_Instructions to follow:_ Whenever the string "options" turns up in a line of the data below, copy that line.

········

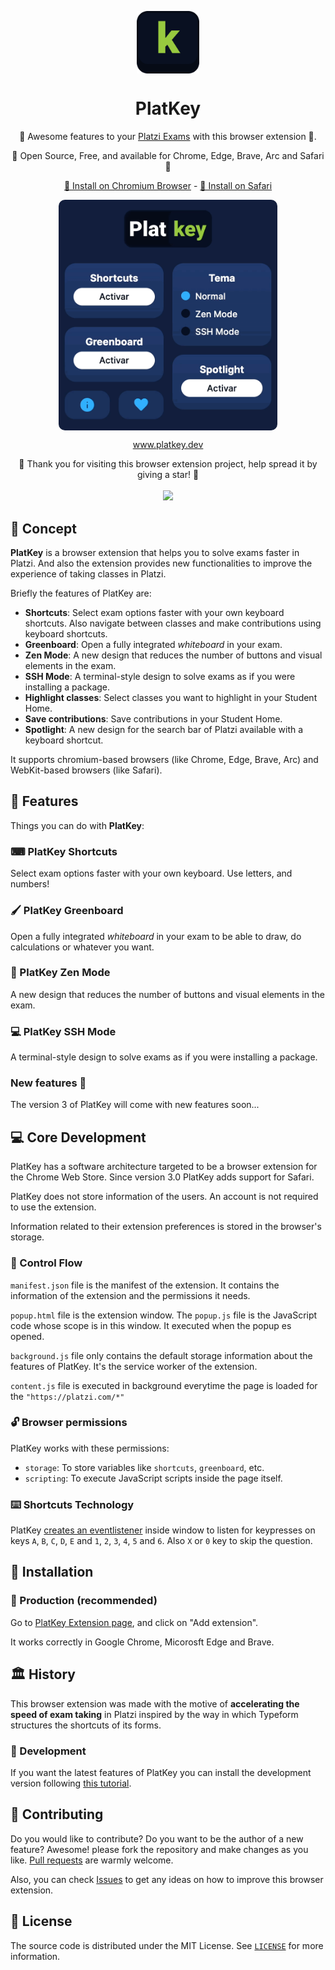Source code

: <p align="center">
  <img
    src=".github/PlatKeyIcon.png"
    align="center"
    width="100"
    alt="PlatKey"
    title="PlatKey"
  />
  <h1 align="center">PlatKey</h1>
</p>

<p align="center">🚀 Awesome features to your <a href="https://platzi.com">Platzi Exams</a> with this browser extension 🦉.</p>

<p align="center">💚 Open Source, Free, and available for Chrome, Edge, Brave, Arc and Safari 🦁</p>

<p align="center">
  <a href="https://chrome.google.com/webstore/detail/platkey/bdjedpeffgjikndcihipemgdinpcmpcf">🤖 Install on Chromium Browser</a> -
  <a href="https://apps.apple.com/app/platkey/id1659587636">🍎 Install on Safari</a>
</p>

<p align="center">
  <img
    src=".github/preview.gif"
    align="center"
    width="350"
    alt="Preview of PlatKey"
    title="Preview of PlatKey"
    style="border-radius: 10px"
  />
</p>

<p align="center">
  <a href="https://platkey.dev">www.platkey.dev</a>
</p>

<p align="center">
  🤗 Thank you for visiting this browser extension project, help spread it by giving a star! 🌟<br />
  <br />
  <a href="https://github.com/360macky/PlatKey/stargazers"><img src="https://img.shields.io/github/stars/360macky/PlatKey?label=Star%20this%20repository%21&style=social" /></a><br />
</p>

## 🤖 Concept

**PlatKey** is a browser extension that helps you to solve exams faster in Platzi. And also the extension provides new functionalities to improve the experience of taking classes in Platzi.

Briefly the features of PlatKey are:

- **Shortcuts**: Select exam options faster with your own keyboard shortcuts. Also navigate between classes and make contributions using keyboard shortcuts.
- **Greenboard**: Open a fully integrated _whiteboard_ in your exam.
- **Zen Mode**: A new design that reduces the number of buttons and visual elements in the exam.
- **SSH Mode**: A terminal-style design to solve exams as if you were installing a package.
- **Highlight classes**: Select classes you want to highlight in your Student Home.
- **Save contributions**: Save contributions in your Student Home.
- **Spotlight**: A new design for the search bar of Platzi available with a keyboard shortcut.

It supports chromium-based browsers (like Chrome, Edge, Brave, Arc) and WebKit-based browsers (like Safari).

## 🚀 Features

Things you can do with **PlatKey**:

### ⌨ PlatKey Shortcuts

Select exam options faster with your own keyboard. Use letters, and numbers!

### 🖌 PlatKey Greenboard

Open a fully integrated _whiteboard_ in your exam to be able to draw, do calculations or whatever you want.

### 🧐 PlatKey Zen Mode

A new design that reduces the number of buttons and visual elements in the exam.

### 💻 PlatKey SSH Mode

A terminal-style design to solve exams as if you were installing a package.

### New features 👀

The version 3 of PlatKey will come with new features soon...

## 💻 Core Development

PlatKey has a software architecture targeted to be a browser extension for the Chrome Web Store. Since version 3.0 PlatKey adds support for Safari.

PlatKey does not store information of the users. An account is not required to use the extension.

Information related to their extension preferences is stored in the browser's storage.

### 🔭 Control Flow

`manifest.json` file is the manifest of the extension. It contains the information of the extension and the permissions it needs.

`popup.html` file is the extension window. The `popup.js` file is the JavaScript code whose scope is in this window. It executed when the popup es opened.

`background.js` file only contains the default storage information about the features of PlatKey. It's the service worker of the extension.

`content.js` file is executed in background everytime the page is loaded for the `"https://platzi.com/*"`

### 🔓 Browser permissions

PlatKey works with these permissions:

- `storage`: To store variables like `shortcuts`, `greenboard`, etc.
- `scripting`: To execute JavaScript scripts inside the page itself.

### ⌨️ Shortcuts Technology

PlatKey [creates an eventlistener](https://developer.mozilla.org/en-US/docs/Web/API/EventTarget/addEventListener) inside window to listen for keypresses on keys `A`, `B`, `C`, `D`, `E` and `1`, `2`, `3`, `4`, `5` and `6`. Also `X` or `0` key to skip the question.

## 🔩 Installation

### 🚅 Production (recommended)

Go to [PlatKey Extension page](https://chrome.google.com/webstore/detail/PlatKey/bdjedpeffgjikndcihipemgdinpcmpcf?hl=es-419), and click on "Add extension".

It works correctly in Google Chrome, Micorosft Edge and Brave.

## 🏛️ History

This browser extension was made with the motive of **accelerating the speed of exam taking** in Platzi inspired by the way in which Typeform structures the shortcuts of its forms.

### 🦊 Development

If you want the latest features of PlatKey you can install the development version following [this tutorial](https://github.com/360macky/PlatKey/blob/main/INSTALLATION.md).

## 🤲 Contributing

Do you would like to contribute? Do you want to be the author of a new feature? Awesome! please fork the repository and make changes as you like. [Pull requests](https://github.com/360macky/PlatKey/pulls) are warmly welcome.

Also, you can check [Issues](https://github.com/360macky/PlatKey/issues) to get any ideas on how to improve this browser extension.

## 📃 License

The source code is distributed under the MIT License.
See [`LICENSE`](./LICENSE) for more information.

········

_Result of the exercise:_
- **Shortcuts**: Select exam options faster with your own keyboard shortcuts. Also navigate between classes and make contributions using keyboard shortcuts.
Select exam options faster with your own keyboard. Use letters, and numbers!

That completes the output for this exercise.